I also enjoyed the work of Michael Wesch at Kansas Sate University – there were some very usefull resources made available on youtube and using NetVibes which was a resource I had never seen before!
Face to Face research
Another issue that I have been examining is how we can undertake research into digital culture when it cannot be undertaken face to face. Does the anonymous nature of the internet and the lack of physical contact between participants mean that members of the digital communities are more inclined to lie than if they met researchers face to face? Hine asked the question; can non face to face interactions be considered authentic when the researcher cannot confirm the details communicated to them? This also made me ask the question; are the participants lying, or is there a different view of authenticity when the world inhabited is a digital (and largely unauthentic) environment? This is a question that I am still asking myself and I think it is a big one!
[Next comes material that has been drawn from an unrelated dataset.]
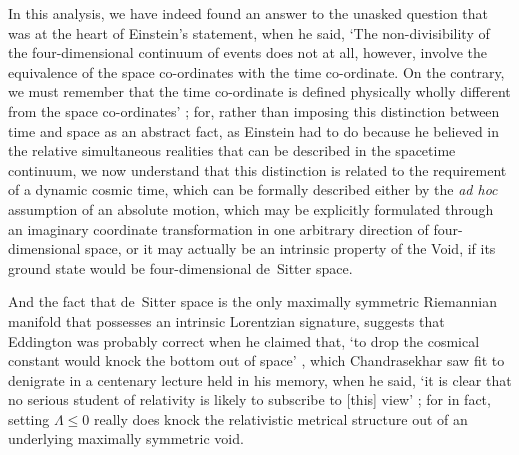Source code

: In this analysis, we have indeed found an answer to the unasked question that was at the heart of Einstein's statement, when he said, `The non-divisibility of the four-dimensional continuum of events does not at all, however, involve the equivalence of the space co-ordinates with the time co-ordinate. On the contrary, we must remember that the time co-ordinate is defined physically wholly different from the space co-ordinates' \cite{Einstein1945}; for, rather than imposing this distinction between time and space as an abstract fact, as Einstein had to do because he believed in the relative simultaneous realities that can be described in the spacetime continuum, we now understand that this distinction is related to the requirement of a dynamic cosmic time, which can be formally described either by the \textit{ad hoc} assumption of an absolute motion, which may be explicitly formulated through an imaginary coordinate transformation in one arbitrary direction of four-dimensional space, or it may actually be an intrinsic property of the Void, if its ground state would be four-dimensional de~Sitter space.

And the fact that de~Sitter space is the only maximally symmetric Riemannian manifold that possesses an intrinsic Lorentzian signature, suggests that Eddington was probably correct when he claimed that, `to drop the cosmical constant would knock the bottom out of space' \cite{Eddington1933}, which Chandrasekhar saw fit to denigrate in a centenary lecture held in his memory, when he said, `it is clear that no serious student of relativity is likely to subscribe to [this] view' \cite{Chandrasekhar1983}; for in fact, setting $\Lambda\leq0$ really does knock the relativistic metrical structure out of an underlying maximally symmetric void.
Therefore can textual research studies really be considered valid in the same way that field research was considered academically viable?
“Traditionally, oral interactions have been foremost for ethnographers, and texts have taken a somewhat secondary role as cultural products, worthy of study only as far as they reveal something about the oral settings in which culture resides.” Hine The Virtual Objects of Ethnography 2000
However the existence of the world wide web & the virtual world mean that the idea of the spoken word representing a more authentic statement of reality has to change. Therefore ethnographers will need to look at text as neither truth or lie, but should “draw on their own ‘socialized competence’ in reading and writing to interpret them as culturally situated cultural artefact” (Hine 2000). Therefore in our own research we should consider the value of text but not immediately ‘believe everything we read’!
Tags: ethnography, lifestream
“is there a different view of authenticity when the world inhabited is a digital (and largely unauthentic) environment?”
I agree that this is a really important question – as I commented to Andy, though (http://digitalculture-ed.net/andym/2009/10/20/etnography-and-digital-communities/#comment-33), I find virtual ethnography a really good excuse for thinking about how ethnography and research in general positions itself in relation to authenticity. Do we ever have reason to claim ‘authenticity’? What does that mean? These are the sorts of questions I especially like…
I was thinking about this on the way home in the car this evening. How ‘authentic’ am I in real life, let alone in the VR. In reality I am partner, sister, daughter, widow, friend, collegue, teacher, crafter, reader, smart arse… I interact in a different way depending on which of these heads I am wearing, like a real life Worzel Gummage.
So if I do this in real life how can I complain if people only represent portions of themselves to me in the VR?